15
votes

I have couple of Elasticsearch questions regarding client node:

  1. Can I say: any nodes as long as they are opening HTTP port, I can treat them as "client" nodes, because we can do search/index through this node.

  2. Actually we treat the node as client node when the cluster=false and data=false, if I set up 10 client nodes, do I need to route in my client side, I mean if I specify clientOne:9200 in my code as ES portal, then would clientOne forward other HTTP requests to other client nodes, otherwise, clientOne would be under very high pressure. i.e do they communicate with each other between client nodes?

  3. When I specify client nodes in ES cluster, should I close other nodes' HTTP port? Because we can only query client nodes.

  4. Do you think it's necessary to set up both data node and client node in the same machine, or just setup data node acts as client node as well, anyways it's in the same machine?

  5. If the ES cluster would be heavily/frequently indexed while less searched, then I don't have to set up client node, because client node good for gathering data, right please?

  6. For general search/index purpose should I use http port or tcp port, what's the difference in clients perspective please?

1
It's not too difficult, there are just too many questions crammed into a single one, which lowers its overall quality, because it will make it difficult for people looking for a specific subject to find the right answer to their problem. One question should just be one question, six questions, should be six different questions.Val
Breaking this up would mean that if someone knows the answer, they will post it. As it is now, people might know the answer to one or two of the questions, but not the rest, so they skip it.
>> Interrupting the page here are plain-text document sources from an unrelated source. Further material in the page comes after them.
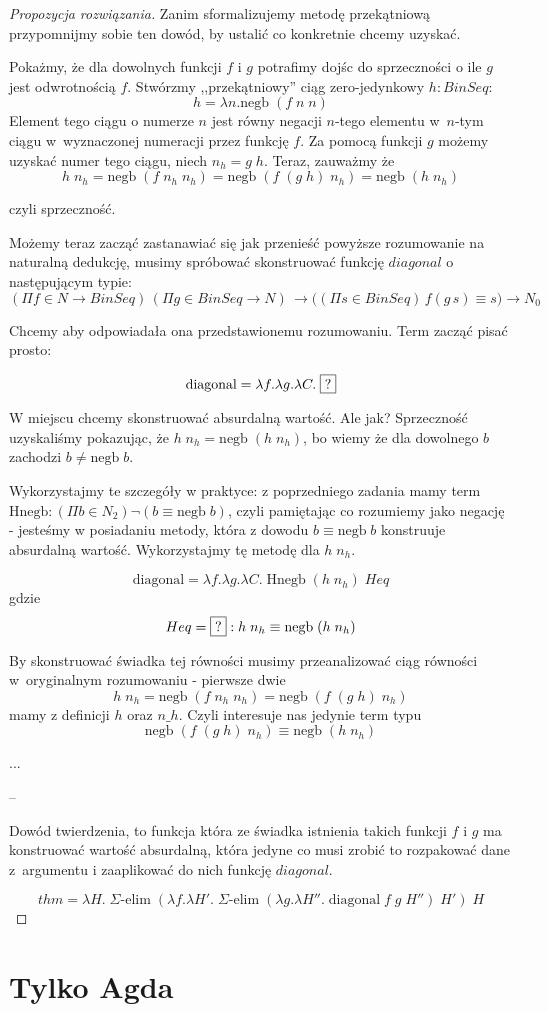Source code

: \documentclass[11pt, a4paper]{article}
\begin{document}
\begin{proof}[Propozycja rozwiązania]
Zanim sformalizujemy metodę przekątniową przypomnijmy sobie ten dowód, by ustalić co konkretnie chcemy uzyskać.

Pokażmy, że dla dowolnych funkcji $f$ i $g$ potrafimy dojśc do sprzeczności o ile $g$ jest odwrotnością $f$.
Stwórzmy ,,przekątniowy'' ciąg zero-jedynkowy $h : BinSeq$:
\[
 h = \lambda n. \mbox{negb}\;(f\;n\;n)
\]
Element tego ciągu o numerze $n$ jest równy negacji $n$-tego elementu w~$n$-tym ciągu w~wyznaczonej numeracji
przez funkcję $f$. Za pomocą funkcji $g$ możemy uzyskać numer tego ciągu, niech $n_h = g\;h$. Teraz, zauważmy że
\[
h\;n_h = \mbox{negb}\;(f\;n_h\;n_h) = \mbox{negb}\;(f\;(g\;h)\;n_h) = \mbox{negb}\;(h \;n_h)
\]

czyli sprzeczność.


Możemy teraz zacząć zastanawiać się jak przenieść powyższe rozumowanie na naturalną dedukcję, musimy
spróbować skonstruować
funkcję $diagonal$ o następującym typie:
{
\small
\[
 (\Pi f \in N \to BinSeq)\, (\Pi g \in BinSeq \to N)\,
\to
\big(
(\Pi s \in BinSeq)\,f (g\, s) \equiv s 
\big)
\to N_0
\]
}

Chcemy aby odpowiadała ona przedstawionemu rozumowaniu. Term zacząć pisać prosto:

\[
  \mbox{diagonal} = \lambda f.\lambda g. \lambda C.\; \framebox{?}
\]

W miejscu  chcemy skonstruować absurdalną wartość. Ale jak? Sprzeczność uzyskaliśmy
pokazując, że $h\;n_h = \mbox{negb}\; (h\;n_h)$, bo wiemy że dla dowolnego $b$ zachodzi $b \not= \mbox{negb}\;b$.

Wykorzystajmy te szczegóły w praktyce: z poprzedniego zadania mamy term
$\mbox{Hnegb} : (\Pi b \in N_2) \neg (b \equiv \mbox{negb}\;b)$, czyli pamiętając co rozumiemy
jako negację - jesteśmy w posiadaniu metody, która z dowodu $b \equiv \mbox{negb}\;b$ konstruuje
absurdalną wartość. Wykorzystajmy tę metodę dla $h\;n_h$.

\[
  \mbox{diagonal} = \lambda f.\lambda g. \lambda C.\; \mbox{Hnegb}\; (h\;n_h)\; Heq
\]
gdzie
\[
 Heq = \framebox{?} : h\;n_h \equiv \mbox{negb}\; (h\;n_h)
\]

By skonstruować świadka tej równości musimy przeanalizować ciąg równości w~oryginalnym rozumowaniu - pierwsze dwie
\[
h\;n_h = \mbox{negb}\;(f\;n_h\;n_h) = \mbox{negb}\;(f\;(g\;h)\;n_h)
\]
mamy z definicji $h$ oraz $n\_h$. Czyli interesuje nas jedynie term typu
\[
\mbox{negb}\;(f\;(g\;h)\;n_h) \equiv \mbox{negb}\; (h\;n_h)
\]

...

--

Dowód twierdzenia, to funkcja która ze świadka istnienia takich funkcji $f$ i $g$ ma konstruować wartość absurdalną, która
jedyne co musi zrobić to rozpakować dane z~argumentu i zaaplikować do nich funkcję $diagonal$. 

\[
thm = 
 \lambda H.\;
 \Sigma\mbox{-elim}\;
(\lambda f. \lambda H'.\; \Sigma\mbox{-elim}\; (\lambda g. \lambda H''.\;
\mbox{diagonal}\;f\;g\;H''
)\;
H')\;H
\]

\end{proof}

\section{Tylko Agda}
\end{document}
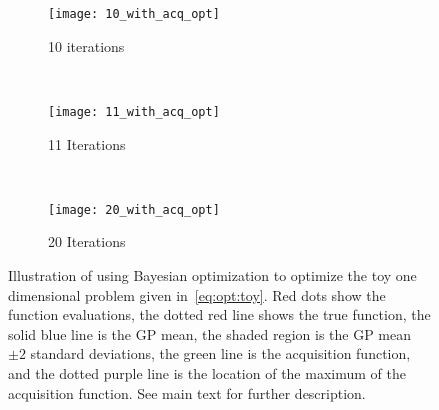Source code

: \begin{figure}[t]
	\centering
	\begin{subfigure}[b]{0.32\textwidth}
		\texttt{[image: 10\_with\_acq\_opt]}
		\caption{10 iterations \label{fig:opt:bayes-opt:10}}
	\end{subfigure}
	~
	\begin{subfigure}[b]{0.32\textwidth}
		\texttt{[image: 11\_with\_acq\_opt]}
		\caption{11 Iterations \label{fig:opt:bayes-opt:11}}
	\end{subfigure}
	~
	\begin{subfigure}[b]{0.32\textwidth}
		\texttt{[image: 20\_with\_acq\_opt]}
		\caption{20 Iterations \label{fig:opt:bayes-opt:20}}
	\end{subfigure}\vspace{5pt}
	\caption{Illustration of using Bayesian optimization to optimize the
		toy one dimensional problem given in~\eqref{eq:opt:toy}.  Red dots show
		the function evaluations,  the dotted red line shows the true function, 
		the solid blue line is the GP mean, the shaded region is the GP mean $\pm 2$
		standard deviations, the green line is the acquisition function, and
		the dotted purple line is the location of the maximum of the acquisition
		function. See main text for further description.\label{fig:opt:bayes-opt}}
\end{figure}

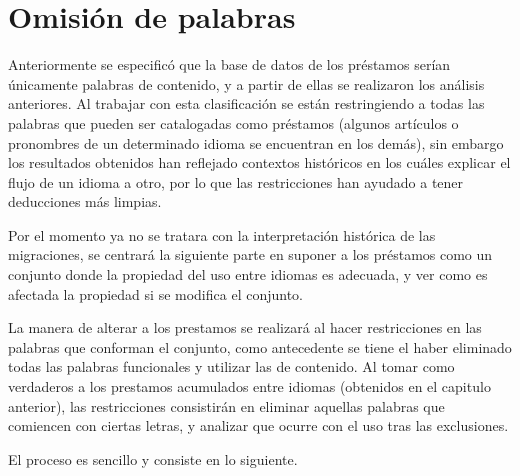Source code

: \chapter{Omisión de palabras}

Anteriormente se especificó que la base de datos de los préstamos serían únicamente palabras de contenido, y a partir de ellas se realizaron los análisis anteriores.  Al trabajar con esta clasificación se están restringiendo a todas las palabras que pueden ser catalogadas como préstamos (algunos artículos o pronombres de un determinado idioma se encuentran en los demás), sin embargo los resultados obtenidos han reflejado contextos históricos en los cuáles explicar el flujo de un idioma a otro, por lo que las restricciones han ayudado a tener deducciones más limpias. 

Por el momento ya no se tratara con la interpretación histórica de las migraciones, se centrará la siguiente parte en suponer a los préstamos como un conjunto donde la propiedad del uso entre idiomas es adecuada, y ver como es afectada la propiedad si se modifica el conjunto. 

La manera de alterar a los prestamos se realizará al hacer restricciones en las palabras que conforman el conjunto, como antecedente se tiene el haber eliminado todas las palabras funcionales  y utilizar las de contenido.  Al tomar como verdaderos a los prestamos acumulados entre idiomas (obtenidos en el capitulo anterior), las restricciones consistirán en eliminar aquellas palabras que comiencen con ciertas letras,  y analizar que ocurre con el uso tras las exclusiones. 

\hfill\break

El proceso es sencillo y consiste en lo siguiente.
 


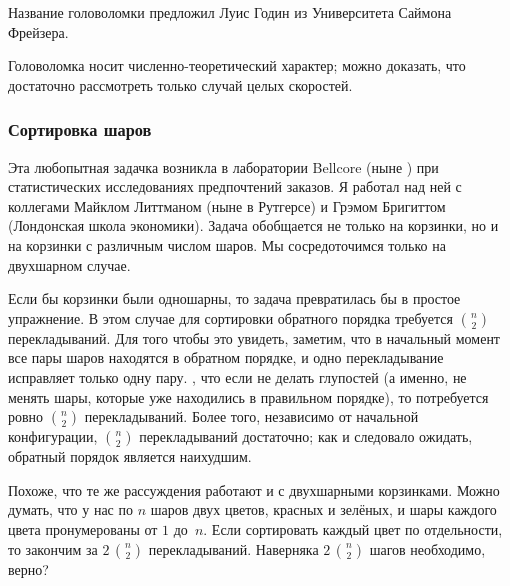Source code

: \documentclass[twoside]{book}
\begin{document}

Название головоломки предложил Луис Годин из Университета Саймона Фрейзера.

Головоломка носит численно-теоретический характер;
можно доказать, что достаточно рассмотреть только случай целых скоростей.

\subsubsection*{Сортировка шаров}

Эта любопытная задачка возникла в лаборатории Bellcore (ныне ) при статистических исследованиях предпочтений заказов.
Я работал над ней с коллегами Майклом Литтманом (ныне в Рутгерсе) и Грэмом Бригиттом (Лондонская школа экономики).
Задача обобщается не только на  корзинки, но и на корзинки с различным числом шаров.
Мы сосредоточимся только на двухшарном случае.

\medskip

Если бы корзинки были одношарны, то задача превратилась бы в простое упражнение.
В этом случае для сортировки обратного порядка требуется $\binom{n}{2}$ перекладываний.
Для того чтобы это увидеть, заметим, что в начальный момент все пары шаров находятся в обратном порядке, и одно перекладывание исправляет только одну пару.
, что если не делать глупостей (а именно, не менять шары, которые уже находились в правильном порядке), то потребуется ровно $\binom{n}{2}$ перекладываний.
Более того, независимо от начальной конфигурации, $\binom{n}{2}$ перекладываний достаточно; как и следовало ожидать, обратный порядок является наихудшим.


Похоже, что те же рассуждения работают и с двухшарными корзинками.
Можно думать, что у нас по $n$ шаров двух цветов, красных и зелёных, и шары каждого цвета пронумерованы от $1$ до~$n$.
Если сортировать каждый цвет по отдельности, то закончим за $2\,\binom{n}{2}$ перекладываний.
Наверняка $2\,\binom{n}{2}$ шагов необходимо, верно?
\end{document}
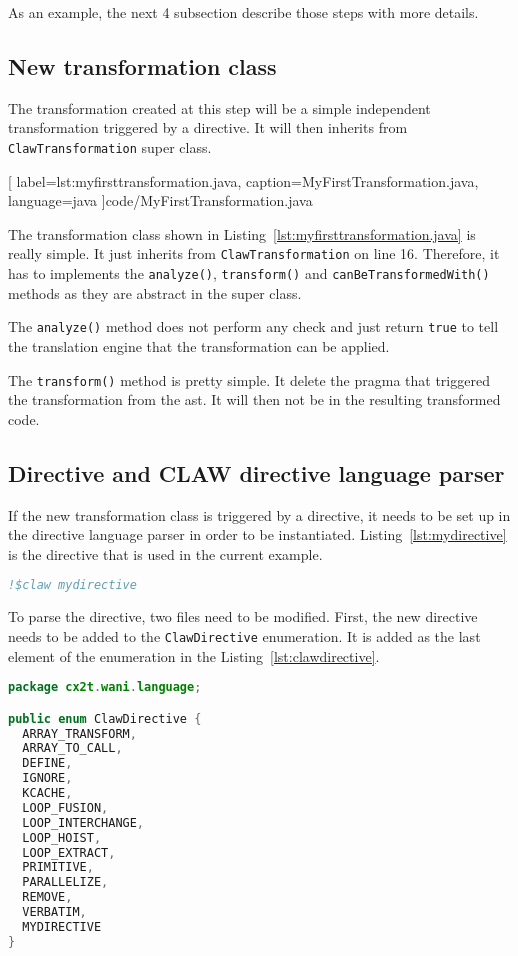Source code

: As an example, the next 4 subsection describe those steps with more details.

\subsection{New transformation class}
The transformation created at this step will be a simple independent
transformation triggered by a directive. It will then inherits from
\lstinline|ClawTransformation| super class.


  [
    label=lst:myfirsttransformation.java,
    caption=MyFirstTransformation.java,
    language=java
  ]{code/MyFirstTransformation.java}

The transformation class shown in Listing~\ref{lst:myfirsttransformation.java}
is really simple. It just inherits from \lstinline|ClawTransformation| on line
16. Therefore, it has to implements the \lstinline|analyze()|,
\lstinline|transform()| and \lstinline|canBeTransformedWith()| methods as they
are abstract in the super class.

The \lstinline|analyze()| method does not perform any check and just return
\lstinline|true| to tell the translation engine that the transformation can
be applied.

The \lstinline|transform()| method is pretty simple. It delete the pragma that
triggered the transformation from the \gls{ast}. It will then not be in the
resulting transformed code.

\subsection{Directive and CLAW directive language parser}
If the new transformation class is triggered by a directive, it needs to
be set up in the directive language parser in order to be instantiated.
Listing~\ref{lst:mydirective} is the directive that is used in
the current example.

\begin{lstlisting}[label=lst:mydirective, caption=Example directive,
  language=fortran]
!$claw mydirective
\end{lstlisting}

To parse the directive, two files need to be modified. First, the new directive
needs to be added to the \lstinline|ClawDirective| enumeration. It is added as
the last element of the enumeration in the Listing~\ref{lst:clawdirective}.

\begin{lstlisting}[label=lst:clawdirective, caption=ClawDirective.java,
  language=java]
package cx2t.wani.language;

public enum ClawDirective {
  ARRAY_TRANSFORM,
  ARRAY_TO_CALL,
  DEFINE,
  IGNORE,
  KCACHE,
  LOOP_FUSION,
  LOOP_INTERCHANGE,
  LOOP_HOIST,
  LOOP_EXTRACT,
  PRIMITIVE,
  PARALLELIZE,
  REMOVE,
  VERBATIM,
  MYDIRECTIVE
}
\end{lstlisting}

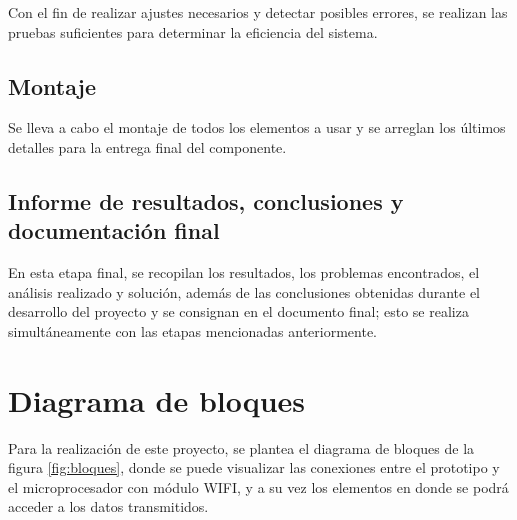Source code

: Con el fin de realizar ajustes necesarios y detectar posibles errores, se realizan las pruebas suficientes para determinar la eficiencia del sistema.

\subsection{Montaje}

Se lleva a cabo el montaje de todos los elementos a usar y se arreglan los últimos detalles para la entrega final del componente. 

\subsection{Informe de resultados, conclusiones y documentación final }

En esta etapa final, se recopilan los resultados, los problemas encontrados, el análisis realizado y solución, además de las conclusiones obtenidas durante el desarrollo del proyecto y se consignan en el documento final; esto se realiza simultáneamente con las etapas mencionadas anteriormente.

\section{Diagrama de bloques}

Para la realización de este proyecto, se plantea el diagrama de bloques de la figura \ref{fig:bloques}, donde se puede visualizar las conexiones entre el prototipo y el microprocesador con módulo WIFI, y a su vez los elementos en donde se podrá acceder a los datos transmitidos.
Also, your phrasing is a bit tough to parse, and describing the background a little more could help.fabianvf

1 Answers

33
votes
  1. Yes, you can send queries via http to any node that has port 9200 open.

  2. With node.data: false and node.master: false, you get a "client node". These are useful for offloading indexing and search traffic from your data nodes. If you have 10 of them, you would want to put a load balancer in front of them.

  3. Closing the data node's http port (http.enabled: false) would keep them from serving client requests (probably good), though it would also prevent you from curl'ing them directly for stats, etc.

  4. Client nodes are useful (see #2), so I wouldn't route traffic directly to your data nodes. Whether you run both a client and data node on the same piece of hardware would be dependent on the config of that machine (do you have sufficient RAM, etc).

  5. Client node are also useful for indexing, because they know which data node should receive the data for storage. If you sent an indexing request to a random data node instead, the odds would be high that it would have to redirect that request to another node. That's a waste of time and resources, if you can create client nodes.

  6. Having your clients join the cluster might give them access to more information about the cluster, but using http gives them a more generic "black box" interface. With http, you also don't have to keep your clients at the same version as your ES nodes.

Hope that helps.